The subjective well-being of respondents was measured with reference to the guidelines of the Organisation for Economic Co-operation and Development (OECD) for measuring subjective well-being21. Respondents were asked to rate themselves on a scale from 0 to 10 for each of the following three questions: (i) Overall, how satisfied are you with life as a whole these days? (2) Overall, to what extent do you feel the things you do in your life are worthwhile? and (3) How happy you felt yesterday? The higher the respective scores, the better the subjective well-being our respondents have. All the three items served as the observed variables for the latent construct on “subjective well-being” in the SEM analyses.
Information of age, sex, educational level, social security status, and number of chronic diseases were collected for confounding control. Specifically, education level was classified in to five groups: (i) primary level or below; (ii) lower secondary level; (iii) upper secondary level; (iv) sub-degree level (e.g., diploma programmes, certificate courses); and (v) degree level or above. Anyone receiving the means-tested Comprehensive Social Security Assistance (CSSA) Scheme provided by the Hong Kong Government would be regarded as a recipient of social security. Also, by assessing the chronic conditions or disability with which the respondents had ever been diagnosed by a medical doctor, the number of chronic diseases was derived.

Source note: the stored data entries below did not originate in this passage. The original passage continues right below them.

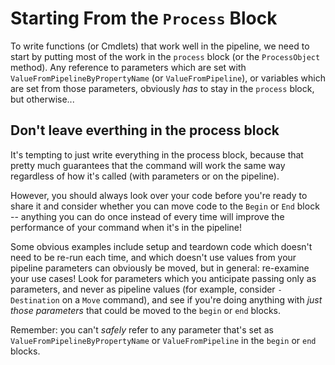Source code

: # Starting From the `Process` Block

To write functions (or Cmdlets) that work well in the pipeline, we need to start by putting most of the work in the `process` block (or the `ProcessObject` method). Any reference to parameters which are set with `ValueFromPipelineByPropertyName` (or `ValueFromPipeline`), or variables which are set from those parameters, obviously _has_ to stay in the `process` block, but otherwise...

## Don't leave everthing in the process block

It's tempting to just write everything in the process block, because that pretty much guarantees that the command will work the same way regardless of how it's called (with parameters or on the pipeline).

However, you should always look over your code before you're ready to share it and consider whether you can move code to the `Begin` or `End` block -- anything you can do once instead of every time will improve the performance of your command when it's in the pipeline!

Some obvious examples include setup and teardown code which doesn't need to be re-run each time, and which doesn't use values from your pipeline parameters can obviously be moved, but in general: re-examine your use cases! Look for parameters which you anticipate passing only as parameters, and never as pipeline values (for example, consider `-Destination` on a `Move` command), and see if you're doing anything with _just those parameters_ that could be moved to the `begin` or `end` blocks.

Remember: you can't _safely_ refer to any parameter that's set as `ValueFromPipelineByPropertyName` or `ValueFromPipeline` in the `begin` or `end` blocks.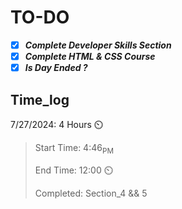 # TO-DO

- [x] **_Complete Developer Skills Section_**
- [x] **_Complete HTML & CSS Course_**
- [x] **_Is Day Ended ?_**

## Time_log

7/27/2024: 4 Hours ⏲️

> Start Time: 4:46<sub>PM</sub>
>
> End Time: 12:00 ⏲️
>
> Completed: Section_4 && 5
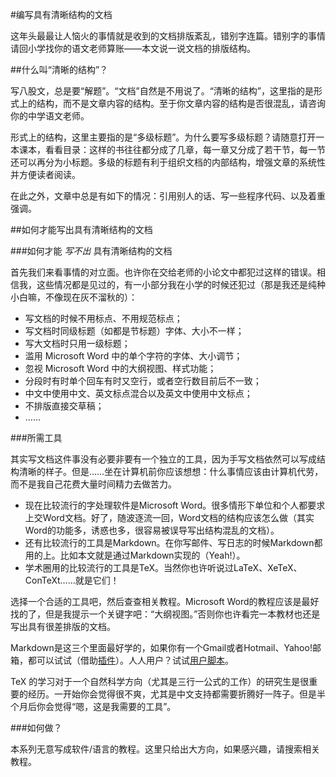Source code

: #编写具有清晰结构的文档

这年头最最让人恼火的事情就是收到的文档排版紊乱，错别字连篇。错别字的事情请回小学找你的语文老师算账——本文说一说文档的排版结构。

##什么叫“清晰的结构”？

写八股文，总是要“解题”。“文档”自然是不用说了。“清晰的结构”，这里指的是形式上的结构，而不是文章内容的结构。至于你文章内容的结构是否很混乱，请咨询你的中学语文老师。

形式上的结构，这里主要指的是“多级标题”。为什么要写多级标题？请随意打开一本课本，看看目录：这样的书往往都分成了几章，每一章又分成了若干节，每一节还可以再分为小标题。多级的标题有利于组织文档的内部结构，增强文章的系统性并方便读者阅读。

在此之外，文章中总是有如下的情况：引用别人的话、写一些程序代码、以及着重强调。

##如何才能写出具有清晰结构的文档

###如何才能 *写不出* 具有清晰结构的文档

首先我们来看事情的对立面。也许你在交给老师的小论文中都犯过这样的错误。相信我，这些情况都是见过的，有一小部分我在小学的时候还犯过（那是我还是纯种小白嘛，不像现在灰不溜秋的）：

- 写文档的时候不用标点、不用规范标点；
- 写文档时同级标题（如都是节标题）字体、大小不一样；
- 写大文档时只用一级标题；
- 滥用 Microsoft Word 中的单个字符的字体、大小调节；
- 忽视 Microsoft Word 中的大纲视图、样式功能；
- 分段时有时单个回车有时又空行，或者空行数目前后不一致；
- 中文中使用中文、英文标点混合以及英文中使用中文标点；
- 不排版直接交草稿；
- ……

###所需工具

其实写文档这件事没有必要非要有一个独立的工具，因为手写文档依然可以写成结构清晰的样子。但是……坐在计算机前你应该想想：什么事情应该由计算机代劳，而不是我自己花费大量时间精力去做苦力。

- 现在比较流行的字处理软件是Microsoft Word。很多情形下单位和个人都要求上交Word文档。好了，随波逐流一回，Word文档的结构应该怎么做（其实Word的功能多，诱惑也多，很容易被误导写出结构混乱的文档）。
- 还有比较流行的工具是Markdown。在你写邮件、写日志的时候Markdown都用的上。比如本文就是通过Markdown实现的（Yeah!）。
- 学术圈用的比较流行的工具是TeX。当然你也许听说过LaTeX、XeTeX、ConTeXt……就是它们！

选择一个合适的工具吧，然后查查相关教程。Microsoft Word的教程应该是最好找的了，但是我提示一个关键字吧：“大纲视图。”否则你也许看完一本教材也还是写出具有很差排版的文档。

Markdown是这三个里面最好学的，如果你有一个Gmail或者Hotmail、Yahoo!邮箱，都可以试试（借助[插件](https://github.com/adam-p/markdown-here)）。人人用户？试试[用户脚本](https://github.com/smilekzs/renren-markdown/blob/master/renren.md)。

TeX 的学习对于一个自然科学方向（尤其是三行一公式的工作）的研究生是很重要的经历。一开始你会觉得很不爽，尤其是中文支持都需要折腾好一阵子。但是半个月后你会觉得“嗯，这是我需要的工具”。

###如何做？

本系列无意写成软件/语言的教程。这里只给出大方向，如果感兴趣，请搜索相关教程。











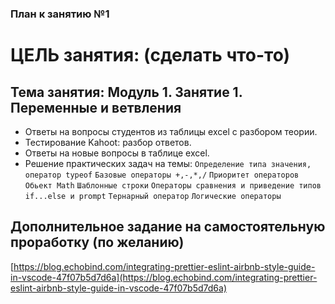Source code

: ### План к занятию №1

# ЦЕЛЬ занятия: (сделать что-то)

## Тема занятия: Модуль 1. Занятие 1. Переменные и ветвления

- Ответы на вопросы студентов из таблицы excel с разбором теории.
- Тестирование Kahoot: разбор ответов.
- Ответы на новые вопросы в таблице excel.
- Решение практических задач на темы:
`Определение типа значения, оператор typeof`
`Базовые операторы +,-,*,/`
`Приоритет операторов`
`Обьект Math`
`Шаблонные строки`
`Операторы сравнения и приведение типов`
`if...else и prompt`
`Тернарный оператор`
`Логические операторы`


## Дополнительное задание на самостоятельную проработку (по желанию)

[https://blog.echobind.com/integrating-prettier-eslint-airbnb-style-guide-in-vscode-47f07b5d7d6a](https://blog.echobind.com/integrating-prettier-eslint-airbnb-style-guide-in-vscode-47f07b5d7d6a)

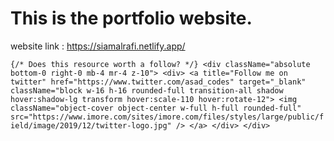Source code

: # This is the portfolio website.



website link : https://siamalrafi.netlify.app/






`
   {/* Does this resource worth a follow? */}
                <div className="absolute bottom-0 right-0 mb-4 mr-4 z-10">
                    <div>
                        <a title="Follow me on twitter" href="https://www.twitter.com/asad_codes" target="_blank" className="block w-16 h-16 rounded-full transition-all shadow hover:shadow-lg transform hover:scale-110 hover:rotate-12">
                            <img className="object-cover object-center w-full h-full rounded-full" src="https://www.imore.com/sites/imore.com/files/styles/large/public/field/image/2019/12/twitter-logo.jpg" />
                        </a>
                    </div>
                </div>
                `








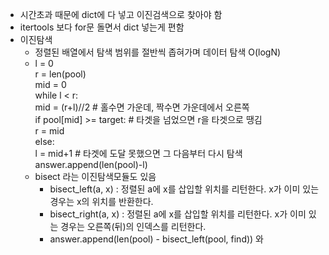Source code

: - 시간초과 때문에 dict에 다 넣고 이진검색으로 찾아야 함
- itertools 보다 for문 돌면서 dict 넣는게 편함
- 이진탐색
    - 정렬된 배열에서 탐색 범위를 절반씩 좁혀가며 데이터 탐색 O(logN)
    -   l = 0  
        r = len(pool)  
        mid = 0  
        while l < r:  
            mid = (r+l)//2 # 홀수면 가운데, 짝수면 가운데에서 오른쪽  
            if pool[mid] >= target: # 타겟을 넘었으면 r을 타겟으로 땡김  
                r = mid  
            else:  
                l = mid+1 # 타겟에 도달 못했으면 그 다음부터 다시 탐색  
        answer.append(len(pool)-l)   
    - bisect 라는 이진탐색모듈도 있음
        - bisect_left(a, x)  : 정렬된 a에 x를 삽입할 위치를 리턴한다. x가 이미 있는 경우는 x의 위치를 반환한다.
        - bisect_right(a, x) : 정렬된 a에 x를 삽입할 위치를 리턴한다. x가 이미 있는 경우는 오른쪽(뒤)의 인덱스를 리턴한다.
        - answer.append(len(pool) - bisect_left(pool, find)) 와 
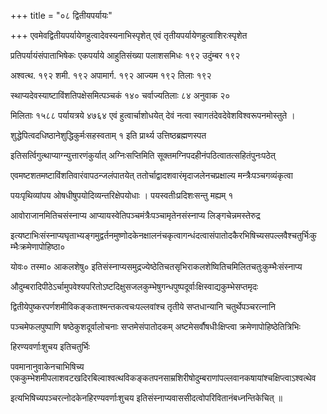 +++
title = "०८ द्वितीयपर्यायः"

+++
एवमेवद्वितीयपर्यायेणहुत्वादेवस्यनाभिस्पृशेत् एवं तृतीयपर्यायेणहुत्वाशिरःस्पृशेत

प्रतिपर्यायंसंपाताभिषेकः एकपर्याये आहुतिसंख्या पलाशसमिधः १९२ उदुंम्बर १९२

अश्वत्थ. १९२ शमी. १९२ अपामार्ग. १९२ आज्यम १९२ तिलाः १९२

स्थाप्यदेवस्याष्टाविंशतिपक्षेसमित्पञ्चकं १४० चर्वाज्यतिलाः ८४ अनुवाक २०

मिलिताः १५८८ पर्यायत्रये ४७६४ एवं हुत्वार्चाशोधयेत् देवं नत्वा स्वागतंदेवदेवेशविश्वरूपनमोस्तुते ।

शुद्धेपित्वदधिष्ठानेशुद्धिकुर्मःसहस्वताम् १ इति प्रार्थ्य उत्तिष्ठब्रह्मणस्पत

इतिसर्त्विगुत्थाप्याग्न्युत्तारणंकुर्यात् अग्निःसप्तिमिति सूक्तमग्निपदहीनंपठित्वातत्सहितंपुनःपठेत्

एवमष्टशतमष्टाविंशतिवारंवापठन्जलंपातयेत् ततोर्चाद्वादशवारंमृदाजलेनचप्रक्षाल्य मन्त्रैःपञ्चगव्यंकृत्वा

पयःपृथिव्यांपय ओषधीषुपयोदिव्यन्तरिक्षेपयोधाः । पयस्वतीःप्रदिशःसन्तु मह्यम् १

आवोराजानमितिचसंस्नाप्य आप्यायस्वेतिपञ्चमंत्रैःपञ्चामृतेनसंस्नाप्य लिङ्गचेन्नमस्तेरुद्र

इत्यष्टाभिःसंस्नाप्यघृताभ्यङ्गमुद्वर्तनमुष्णोदकेनक्षालनंचकृत्वागन्धंदत्वासंपातोदकैरभिषिच्यसपल्लवैश्चतुर्भिःकुम्भैःक्रमेणापोहिष्ठा०

योवः० तस्मा० आकलशेषु० इतिसंस्नाप्यसमुद्रज्येष्ठेतिचतसृभिराकलशेष्वितिचमिलितचतुःकुम्भैःसंस्नाप्य

औदुम्बरादिपीठेऽर्चामुपवेश्यपरितोऽष्टदिक्षुसजलकुम्भेषुगन्धपुष्पदूर्वाःक्षिस्वाद्यकुम्भेसप्तमृदः

द्वितीयेपुष्करपर्णशमीविकङ्कताश्मन्तकत्वचःपल्लवांश्च तृतीये सप्तधान्यानि चतुर्थेपञ्चरत्नानि

पञ्चमेफलपुष्पाणि षष्ठेकुशदूर्वालोचनाः सप्तमेसंपातोदकम् अष्टमेसर्वौषधीःक्षिप्त्वा क्रमेणापोहिष्ठेतित्रिभिः

हिरण्यवर्णाःशुचय इतिचतुर्भिः

पवमानानुवाकेनचाभिषिच्य एककुम्भेशमीपलाशवटखदिरबिल्वाश्वत्थविकङ्कतपनसाम्रशिरीषोदुम्बराणांपल्लवानकषायांश्चक्षिप्त्वाऽश्वत्थेव

इत्यभिषिच्यपञ्चरत्नोदकेनहिरण्यवर्णाःशुचय इतिसंस्नाप्यवाससीदत्वोपरिवितानंबध्नन्तिकेचित् ॥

Descriptive statistics of respondents by deprivation status were derived. Continuous variables are presented as mean with standard deviations (SD) and categorical variables as count numbers with percentages. Independent two-sample t-tests (for continuous variables) and Mantel–Haenszel test for trend (for categorical variables) were used to test the statistical differences in respondents’ characteristics between the deprived and the non-deprived.
The inter-relationship among deprivation score, level of worries related to COVID-19, mental health disorders, and subjective well-being were tested via SEM, with adjustments for age, sex, education level, social security status, and number of chronic diseases. SEM is a statistical methodology to examine the plausibility of theoretical models that attempt to explain relationships among variables22. SEM can analyse multiple independent variables, dependent variables, and their corresponding error terms within a theoretical framework while taking measurement errors into account. It can also address the mediating and moderating effects by model estimation among variables with interconnections23. A covariance matrix among all the aforementioned variables was generated for SEM analyses. Confirmatory factor analysis and reliability test were performed for the two latent constructs, i.e., mental health disorders and subjective well-being, to ensure that the latent constructs are well-explained by the corresponding observed variables with acceptable reliability. Observed variables with factor loadings above 0.50 represent a satisfactory measurement model24, whereas a Cronbach’s alpha above 0.80 indicates a good reliability25.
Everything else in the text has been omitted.